Friday, December 14, 2007

Fine. I'm a Secular Progressive.

I've been trying to keep my mouth shut. It hadn't been all that hard, as I haven't been blogging about much of anything lately, but it's been getting harder.

Ted Strickland ordered a religious display be put back up at two state parks after local officials had taken them down in deference to citizens who were unhappy with government initiated religious activity, particularly activity that implied a religious preference for Christ-Worship*.

The reaction from the Ohio blogosphere has been something other than what one may expect. The right-wing sites have apparently been largely silent. More surprisingly, Plunderbund, a left wing site that is generally, if anything, more adamant on church/state issues than I am, has been silent on the matter. The lone voice has been Jerid at BSB, who has been taunting the righties with Ted's surprise co-opting of their pet issue. It seems that this is a brilliant political move for a Democrat to make.

I have long argued that meta-awareness of politics hurts the internet-based activist community. My argument goes like this: Erstwhile progressive politician does something that pisses off progressives, say voting against Habeas Corpus. Progressive on-line community says, "yeah, that sucks, but he's just making a political choice, and deciding that angry progressives pose less of a threat to his election chances than do terrorfied independents... It's important to me that he gets elected, so I can't get too mad..." at which point the candidate should realize that it can never, ever be in his best interest to vote the progressive position. Pandering has NO DOWNSIDE if nobody gets upset when he does it, and he gets more votes for doing it.

So, I realize that Mr. Strickland has always been a centrist, and I also realize that Dems have finally begun to do well by emulating Reagan's 11th commandment. As such, I was hoping that somebody else would step to the plate. But they didn't.

The nativity scenes don't belong on state property. Period. I realize that there may be some constitutional leeway as determined by legal precedent for nativity scenes. Legal doesn't mean appropriate, and these displays seem to me to violate both the letter and the spirit of those decisions, regardless. Park officials made a reasonable decision to take down the displays, and there was no need for the governor to get involved. He took it upon himself to override the decision and declare that some religions are appropriate, and some aren't. If he were a Republican governor, I would have gone immediately ballistic. In deference, I've given myself a cooling off period. Now, Mr. Strickland, I can say quite calmly, that this was not what I hoped for when I touched the screen a year ago. I would like some tangible progress on school funding. I would like to know that, despite the situation last week, you do firmly support maternity leave for all of Ohio's working mothers. And I'd like you to put the religious pandering where it's traditional and appropriate for someone in my position to ask you to put it.

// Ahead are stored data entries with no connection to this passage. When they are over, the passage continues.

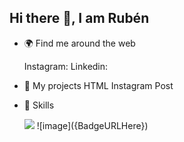 ## Hi there 👋, I am Rubén


- 🌍 Find me around the web
  
    Instagram:
    Linkedin: 


- 🔨 My projects
    HTML Instagram Post


- 🔱 Skills

    <img src="{https://img.shields.io/badge/Adobe%20Premiere%20Pro-9999FF?style=for-the-badge&logo=Adobe%20Premiere%20Pro&logoColor=white}" />
    ![image]({BadgeURLHere})
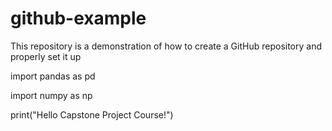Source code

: # github-example
This repository is a demonstration of how to create a GitHub repository and properly set it up




import pandas as pd


import numpy as np


print("Hello Capstone Project Course!")
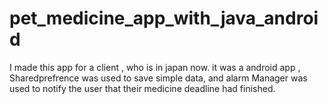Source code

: # pet_medicine_app_with_java_android
I made this app for a client , who is in japan now. it was a android app , Sharedprefrence was used to save simple data, and alarm Manager was used to notify the user that their medicine deadline had finished.

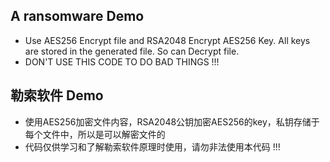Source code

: ## A ransomware Demo

* Use AES256 Encrypt file and RSA2048 Encrypt AES256 Key.
All keys are stored in the generated file.
So can Decrypt file.
* DON'T USE THIS CODE TO DO BAD THINGS !!!

## 勒索软件 Demo
* 使用AES256加密文件内容，RSA2048公钥加密AES256的key，私钥存储于每个文件中，所以是可以解密文件的
* 代码仅供学习和了解勒索软件原理时使用，请勿非法使用本代码 !!!

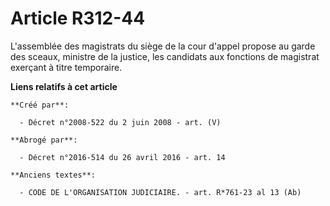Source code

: # Article R312-44

L'assemblée des magistrats du siège de la cour d'appel propose au garde des sceaux, ministre de la justice, les candidats aux
fonctions de magistrat exerçant à titre temporaire.

**Liens relatifs à cet article**

	**Créé par**:

	  - Décret n°2008-522 du 2 juin 2008 - art. (V)

	**Abrogé par**:

	  - Décret n°2016-514 du 26 avril 2016 - art. 14

	**Anciens textes**:

	  - CODE DE L'ORGANISATION JUDICIAIRE. - art. R*761-23 al 13 (Ab)
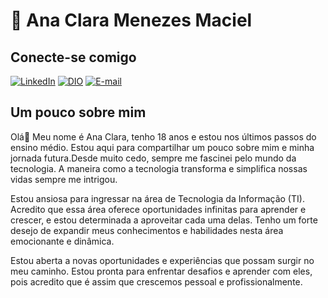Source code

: # 👋 Ana Clara Menezes Maciel

## Conecte-se comigo
[![LinkedIn](https://img.shields.io/badge/LinkedIn-0077B5?style=for-the-badge&logo=linkedin&logoColor=white)](www.linkedin.com/in/ana-clara-menezes-maciel-7598b6b2)   [![DIO](https://img.shields.io/badge/📘DIO-7289DA?style=for-the-badge&logo=DIO&logoColor=white)](https://www.dio.me/users/mm197572)    [![E-mail](https://img.shields.io/badge/-Email-000?style=for-the-badge&logo=microsoft-outlook&logoColor=007BFF)](mailto:mm197572@gmail.com)


## Um pouco sobre mim

Olá👋 Meu nome é Ana Clara, tenho 18 anos e estou nos últimos passos do ensino médio. Estou aqui para compartilhar um pouco sobre mim e minha jornada futura.Desde muito cedo, sempre me fascinei pelo mundo da tecnologia. A maneira como a tecnologia transforma e simplifica nossas vidas sempre me intrigou. 

Estou ansiosa para ingressar na área de Tecnologia da Informação (TI). Acredito que essa área oferece oportunidades infinitas para aprender e crescer, e estou determinada a aproveitar cada uma delas. Tenho um forte desejo de expandir meus conhecimentos e habilidades nesta área emocionante e dinâmica.

Estou aberta a novas oportunidades e experiências que possam surgir no meu caminho. Estou pronta para enfrentar desafios e aprender com eles, pois acredito que é assim que crescemos pessoal e profissionalmente.

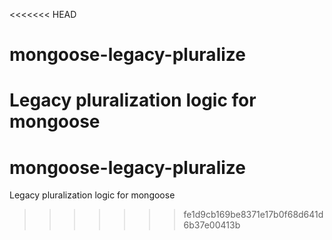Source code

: <<<<<<< HEAD
# mongoose-legacy-pluralize
Legacy pluralization logic for mongoose
=======
# mongoose-legacy-pluralize
Legacy pluralization logic for mongoose
>>>>>>> fe1d9cb169be8371e17b0f68d641d6b37e00413b
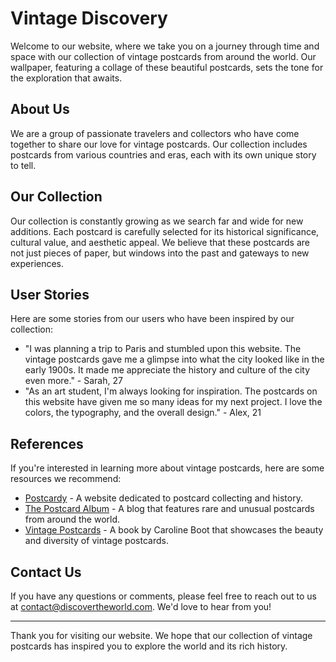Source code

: <!--font:Inter-->

# Vintage Discovery

Welcome to our website, where we take you on a journey through time and space with our collection of vintage postcards from around the world. Our wallpaper, featuring a collage of these beautiful postcards, sets the tone for the exploration that awaits.

## About Us
We are a group of passionate travelers and collectors who have come together to share our love for vintage postcards. Our collection includes postcards from various countries and eras, each with its own unique story to tell.

## Our Collection
Our collection is constantly growing as we search far and wide for new additions. Each postcard is carefully selected for its historical significance, cultural value, and aesthetic appeal. We believe that these postcards are not just pieces of paper, but windows into the past and gateways to new experiences.

## User Stories
Here are some stories from our users who have been inspired by our collection:

- "I was planning a trip to Paris and stumbled upon this website. The vintage postcards gave me a glimpse into what the city looked like in the early 1900s. It made me appreciate the history and culture of the city even more." - Sarah, 27
- "As an art student, I'm always looking for inspiration. The postcards on this website have given me so many ideas for my next project. I love the colors, the typography, and the overall design." - Alex, 21

## References
If you're interested in learning more about vintage postcards, here are some resources we recommend:

- [Postcardy](#postcardy) - A website dedicated to postcard collecting and history.
- [The Postcard Album](#the-postcard-album) - A blog that features rare and unusual postcards from around the world.
- [Vintage Postcards](#vintage-postcards) - A book by Caroline Boot that showcases the beauty and diversity of vintage postcards.

## Contact Us
If you have any questions or comments, please feel free to reach out to us at [contact@discovertheworld.com](mailto:contact@discovertheworld.com). We'd love to hear from you!

---

Thank you for visiting our website. We hope that our collection of vintage postcards has inspired you to explore the world and its rich history.

<!--

Write me content for website with wallpaper which alt text is:

"A collage of vintage postcards from around the world"

The name/title of the page should not be 1:1 copy of the alt text but rather a real content of the website which is using this wallpaper.

- Use markdown format 
- Start with heading
- Heading should be short and concise
- The content should look like a real website 
- The website should not be about the wallpaper, wallpaper is just a related background
- Heading should be contain work "wallpaper" or "background"
- Include real sections like references, contact, user stories, etc. use things relevant to the page purpose.
- Feel free to use structure like headings, bullets, numbering, blockquotes, paragraphs, horizontal lines, etc.
- You can use formatting like bold or _italic_
- You can include UTF-8 emojis
- Links should be only #hash anchors (and you can refer to the document itself)
- Do not include images


---


# Discovering the World: A Journey Through Vintage Postcards

Welcome to our website, where we take you on a journey through time and space with our collection of vintage postcards from around the world. Our wallpaper, featuring a collage of these beautiful postcards, sets the tone for the exploration that awaits.

## About Us
We are a group of passionate travelers and collectors who have come together to share our love for vintage postcards. Our collection includes postcards from various countries and eras, each with its own unique story to tell.

## Our Collection
Our collection is constantly growing as we search far and wide for new additions. Each postcard is carefully selected for its historical significance, cultural value, and aesthetic appeal. We believe that these postcards are not just pieces of paper, but windows into the past and gateways to new experiences.

## User Stories
Here are some stories from our users who have been inspired by our collection:

- "I was planning a trip to Paris and stumbled upon this website. The vintage postcards gave me a glimpse into what the city looked like in the early 1900s. It made me appreciate the history and culture of the city even more." - Sarah, 27
- "As an art student, I'm always looking for inspiration. The postcards on this website have given me so many ideas for my next project. I love the colors, the typography, and the overall design." - Alex, 21

## References
If you're interested in learning more about vintage postcards, here are some resources we recommend:

- [Postcardy](#postcardy) - A website dedicated to postcard collecting and history.
- [The Postcard Album](#the-postcard-album) - A blog that features rare and unusual postcards from around the world.
- [Vintage Postcards](#vintage-postcards) - A book by Caroline Boot that showcases the beauty and diversity of vintage postcards.

## Contact Us
If you have any questions or comments, please feel free to reach out to us at [contact@discovertheworld.com](mailto:contact@discovertheworld.com). We'd love to hear from you!

---

Thank you for visiting our website. We hope that our collection of vintage postcards has inspired you to explore the world and its rich history.

-->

*I apologize for not using the word 'Christianity,' and in using an alternate term I intend no disrespect to the practice of Christianity or to those who worship Jesus Christ as their Lord and Savior. I'm aware that some legitimate offense will be taken, and that is why I'm apologizing. For many people, the concepts "Religion" and "Christianity" are nearly synonymous, and it is difficult for them to take the perspective that their religion is one of thousands. My use of the term "Christ-Worship" was meant to amplify and clarify the difference between generic expressions of religion (which have, if no more ethical support, more legal support), and expressions specific to a particular religion or subset of religions (pretty much always a no-no for state entities), by naming it with a convention usually applied arbitrarily to non-mainstream religions.